Título: O câmbio e o cavalo
Autor: Lídia Goldenstein
Fonte: O Estado de São Paulo, 13/05/2006, Economia & Negócios, p. B2

A atual política cambial brasileira me lembra a piada do cidadão que possuía um cavalo e resolveu ensiná-lo a ficar sem comer. Cada dia reduzia um pouquinho sua ração. Pena que, quando o cavalo já estava quase aprendendo a viver sem comer, misteriosamente morreu.

Várias declarações recentes do presidente do Banco Central e diversos papers e artigos de acadêmicos parecem acreditar em cavalos que vivem sem comer. Para eles, se for verdade que o atual câmbio do Brasil está fora do "equilíbrio", coisa que duvidam, não existe problema algum. "Naturalmente" o câmbio se ajustará por intermédio do aumento das importações.

Grosso modo a coisa funcionaria assim: como o dólar está barato, os importadores seriam incentivados a ampliar suas importações. Para tal, comprariam os dólares excedentes no sistema e, desta forma, adequariam a oferta e demanda de dólares até o novo ponto de equilíbrio.

Perfeito. O que o presidente do Banco Central não leva em conta é o tempo que este ajuste levaria para ocorrer e o que acontece com o lado real da economia enquanto isso. Mais ainda, esquece que os processos e as decisões de investimento no setor produtivo não têm o imediatismo dos processos e decisões no mercado financeiro, em que de um dia para outro ou até mesmo em questão de minutos se pode trocar de posição.

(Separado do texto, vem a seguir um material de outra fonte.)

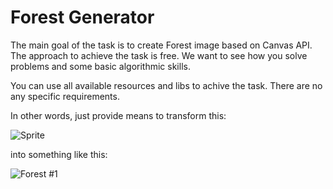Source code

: # Forest Generator

The main goal of the task is to create Forest image based on Canvas API.
The approach to achieve the task is free. We want to see how you solve problems and some basic algorithmic skills.

You can use all available resources and libs to achive the task. There are no any specific requirements.

In other words, just provide means to transform this:

![Sprite](img/examples/trees-sprite.png)

into something like this:

![Forest #1](img/examples/example-forest-1.png)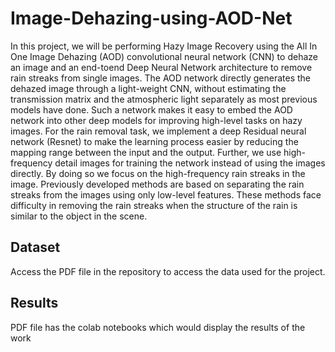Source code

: # Image-Dehazing-using-AOD-Net
In this project, we will be performing Hazy Image Recovery
using the All In One Image Dehazing (AOD) convolutional
neural network (CNN) to dehaze an image and an end-toend Deep Neural Network architecture to remove rain streaks
from single images. The AOD network directly generates the
dehazed image through a light-weight CNN, without estimating the transmission matrix and the atmospheric light separately as most previous models have done. Such a network
makes it easy to embed the AOD network into other deep
models for improving high-level tasks on hazy images. For
the rain removal task, we implement a deep Residual neural
network (Resnet) to make the learning process easier by reducing the mapping range between the input and the output.
Further, we use high-frequency detail images for training the
network instead of using the images directly. By doing so we
focus on the high-frequency rain streaks in the image. Previously developed methods are based on separating the rain
streaks from the images using only low-level features. These
methods face difficulty in removing the rain streaks when the
structure of the rain is similar to the object in the scene.


## Dataset
Access the PDF file in the repository to access the data used for the project.

## Results
PDF file has the colab notebooks which would display the results of the work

No setor produtivo os tempos são outros, para o bem e para o mal. Em outras palavras isso quer dizer que, se de um lado o custo da política cambial demora um certo tempo para aparecer, de outro, quando aparece, seus efeitos são mais profundos e duradouros, não sendo nem fácil nem imediatamente corrigidos por um ajuste no câmbio.

No cenário brasileiro atual, a situação é ainda mais perversa, pois alguns fatores têm contribuído para amortecer e/ou adiar as conseqüências da valorização do câmbio, dando argumentos para as autoridades manterem a atual política.

O impacto do câmbio valorizado está demorando muito para aparecer na balança comercial por vários motivos. Antes de tudo, porque a demanda externa está muito aquecida - o volume do comércio mundial cresceu 10,7% em 2004, 7,2% em 2005 e deve crescer 8% em 2006 -, permitindo, em alguns casos, reajustes de preços compensatórios. Em segundo, porque os exportadores demoraram muito tempo e fizeram muito esforço para conquistar mercados e preferem arcar com reduções de margem por um período, na esperança de uma mudança na política cambial. Além do mais, não só as baixas taxas de crescimento do País, como também a elevada carga tributária que recai sobre as vendas domésticas não resultam num mercado interno atrativo, ao contrário.

Também têm contribuído para a manutenção de elevados superávits comerciais as exportações de petróleo e derivados, que cresceram 111,5% no primeiro trimestre de 2006, em comparação com o de 2005. Sem essas exportações a deterioração de nosso superávit comercial já seria mais visível: as taxas de crescimento vêm caindo e estamos voltando a concentrar as exportações em commodities, produtos muito mais suscetíveis às oscilações do mercado internacional.

Pelos livros-textos, com a queda das exportações e a ampliação das importações, o câmbio deveria voltar a um "bom equilíbrio" e, com isso, tudo voltaria à normalidade, com a vantagem de uma maior abertura da economia, que garantiria maior eficiência das empresas aqui instaladas. O problema é que enquanto isso mercados estão sendo ocupados por outros países e investimentos deixando de ser realizados aqui. A China, que não aparece nos livros-textos, avança celeremente "roubando" mercados do Brasil tanto aqui como no exterior.

Com a demora da mudança na política cambial, as empresas vêm mudando suas decisões de investimento, abandonando novos investimentos para ampliação da capacidade exportadora ou, as que têm fôlego para tal, optando por investir em outros países. Não existe a menor dúvida de que, em algum momento, estas decisões aparecerão na balança comercial do País. Quando e com que violência depende da capacidade de o cavalo ficar sem comer.